There are really two movies here, and while neither of them is exactly *scary*, per se, there's stuff that works in both of them. The big movie, the bulk of the film, is all set in the past. See, in the present, Matthew McConaughey goes into a police station and tells them he knows who the God's Hand killer is. Who is it? asks the cop. My brother, says McConahey. Would you care to explain that? asks the cop. Ah, well, when I was a kid, my Dad was Bill Paxton, and one day he... and off we go to flashbackland.

As I say, Bill Paxton as a Dad with a creepy new mission from God isn't really scary, but he's... well... creepy. You don't usually see serial killer movies with a whole serial killin' family, and when you do, it's usually in the Texas Chainsaw Massacre vein, where everybody's in on it and grooves the murdering. Here, it's realer. Dad just goes nuts one day, and he sets out calmly, caringly getting his two sons on board with his serial killer delusions.

Some of this movie's ads compare it to The Shining, which is a pretty bizarre comparison. If anything, Frailty is the anti-Shining. If The Shining is all about a father who hates hates *hates* his family, Frailty is about a dad who loves loves *loves* them. Paxton's best work in this movie is in front of the camera, and he really sells this Dad character, full of good-Dad firmness and reasonableness. He truly wants his sons to understand how important his mission is, to join him, to help him, because to him it's totally real.

You expect him to go flakey, for his crazy religious obsession to fly out of control and leave him stalking young Matthew McConaughey with a pair of hedge clippers. But he doesn't. He's kindly and caring  and moral-seeming throughout, making sure to draw the ever-important distinction between killing people vs. destroying demons. True, it's a little hard to believe what he's saying when he's down in the cellar chop-chop-chopping up his next duct-taped, squirming victim, but Paxton makes it work.

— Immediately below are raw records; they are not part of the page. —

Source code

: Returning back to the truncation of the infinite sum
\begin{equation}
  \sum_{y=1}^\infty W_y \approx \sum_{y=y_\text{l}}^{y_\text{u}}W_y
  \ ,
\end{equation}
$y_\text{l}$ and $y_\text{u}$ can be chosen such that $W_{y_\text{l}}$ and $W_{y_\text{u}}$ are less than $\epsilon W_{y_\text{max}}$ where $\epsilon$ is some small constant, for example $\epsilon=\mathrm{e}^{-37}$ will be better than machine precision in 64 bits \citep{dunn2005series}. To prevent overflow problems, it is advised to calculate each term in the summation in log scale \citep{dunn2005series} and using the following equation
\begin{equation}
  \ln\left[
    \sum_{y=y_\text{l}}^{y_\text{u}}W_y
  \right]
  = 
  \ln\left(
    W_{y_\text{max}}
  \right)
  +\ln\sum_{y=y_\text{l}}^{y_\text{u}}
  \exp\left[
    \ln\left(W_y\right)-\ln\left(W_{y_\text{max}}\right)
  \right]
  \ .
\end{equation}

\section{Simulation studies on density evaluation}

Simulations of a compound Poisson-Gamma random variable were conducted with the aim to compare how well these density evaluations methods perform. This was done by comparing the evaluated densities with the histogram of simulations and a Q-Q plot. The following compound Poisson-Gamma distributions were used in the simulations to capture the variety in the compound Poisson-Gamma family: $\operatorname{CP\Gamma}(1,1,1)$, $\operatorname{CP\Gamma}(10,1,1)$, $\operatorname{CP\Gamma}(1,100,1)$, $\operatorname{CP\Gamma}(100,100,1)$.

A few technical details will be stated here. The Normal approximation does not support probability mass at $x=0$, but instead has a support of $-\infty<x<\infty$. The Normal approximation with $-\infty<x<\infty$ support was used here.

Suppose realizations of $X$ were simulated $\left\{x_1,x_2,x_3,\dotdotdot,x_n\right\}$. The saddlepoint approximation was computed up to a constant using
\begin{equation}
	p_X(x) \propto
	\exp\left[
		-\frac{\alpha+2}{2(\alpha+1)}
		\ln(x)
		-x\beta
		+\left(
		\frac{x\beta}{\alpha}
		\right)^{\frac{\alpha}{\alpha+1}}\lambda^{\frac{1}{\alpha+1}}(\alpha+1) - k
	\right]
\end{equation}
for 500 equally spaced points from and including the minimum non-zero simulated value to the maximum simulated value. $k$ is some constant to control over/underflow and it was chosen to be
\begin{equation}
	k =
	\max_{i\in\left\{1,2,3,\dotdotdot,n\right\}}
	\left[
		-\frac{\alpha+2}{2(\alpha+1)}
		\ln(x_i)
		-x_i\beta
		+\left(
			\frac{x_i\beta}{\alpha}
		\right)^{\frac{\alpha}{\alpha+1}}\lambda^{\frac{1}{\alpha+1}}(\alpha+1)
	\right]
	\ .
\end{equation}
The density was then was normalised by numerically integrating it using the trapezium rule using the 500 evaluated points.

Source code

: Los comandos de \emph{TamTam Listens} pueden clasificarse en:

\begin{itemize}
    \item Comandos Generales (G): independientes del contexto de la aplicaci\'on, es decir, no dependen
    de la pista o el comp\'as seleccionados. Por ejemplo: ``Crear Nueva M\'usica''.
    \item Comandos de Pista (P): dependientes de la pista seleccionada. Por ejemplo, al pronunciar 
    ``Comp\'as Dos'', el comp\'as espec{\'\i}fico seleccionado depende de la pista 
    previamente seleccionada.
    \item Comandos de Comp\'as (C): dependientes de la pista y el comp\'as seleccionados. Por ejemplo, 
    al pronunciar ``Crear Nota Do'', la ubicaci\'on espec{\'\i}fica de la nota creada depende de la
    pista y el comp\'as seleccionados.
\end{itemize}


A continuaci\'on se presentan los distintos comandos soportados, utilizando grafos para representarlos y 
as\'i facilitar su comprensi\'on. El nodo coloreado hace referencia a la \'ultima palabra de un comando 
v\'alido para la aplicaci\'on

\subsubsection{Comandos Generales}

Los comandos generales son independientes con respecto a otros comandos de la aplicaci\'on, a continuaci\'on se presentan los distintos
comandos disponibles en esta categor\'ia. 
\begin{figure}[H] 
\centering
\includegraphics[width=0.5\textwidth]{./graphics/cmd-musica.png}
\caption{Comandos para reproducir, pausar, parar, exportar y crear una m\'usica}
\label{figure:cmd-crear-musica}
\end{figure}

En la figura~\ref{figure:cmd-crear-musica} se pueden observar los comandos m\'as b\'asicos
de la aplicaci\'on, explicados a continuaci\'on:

Eventually, all the Bill-and-his-kids stuff comes to a head, and then we move on to the second part of the movie: that is, the twist. The twisty stuff in Frailty, naturally, all revolves around Matthew McConaughey's present-day goings-on, and while it's not scary, it's kinda... interesting. Your typical thriller twist ending makes the audience go "Ohhhhh... I get it." This one's more like "Uh-wha?", then you take a few minutes to kind of figure it out, and then it's "Um, okay, sure." Like most good movies twists, it inverts most or all of what you've seen before, and... well, I'm not going to say any more about it. If you're curious, see the movie.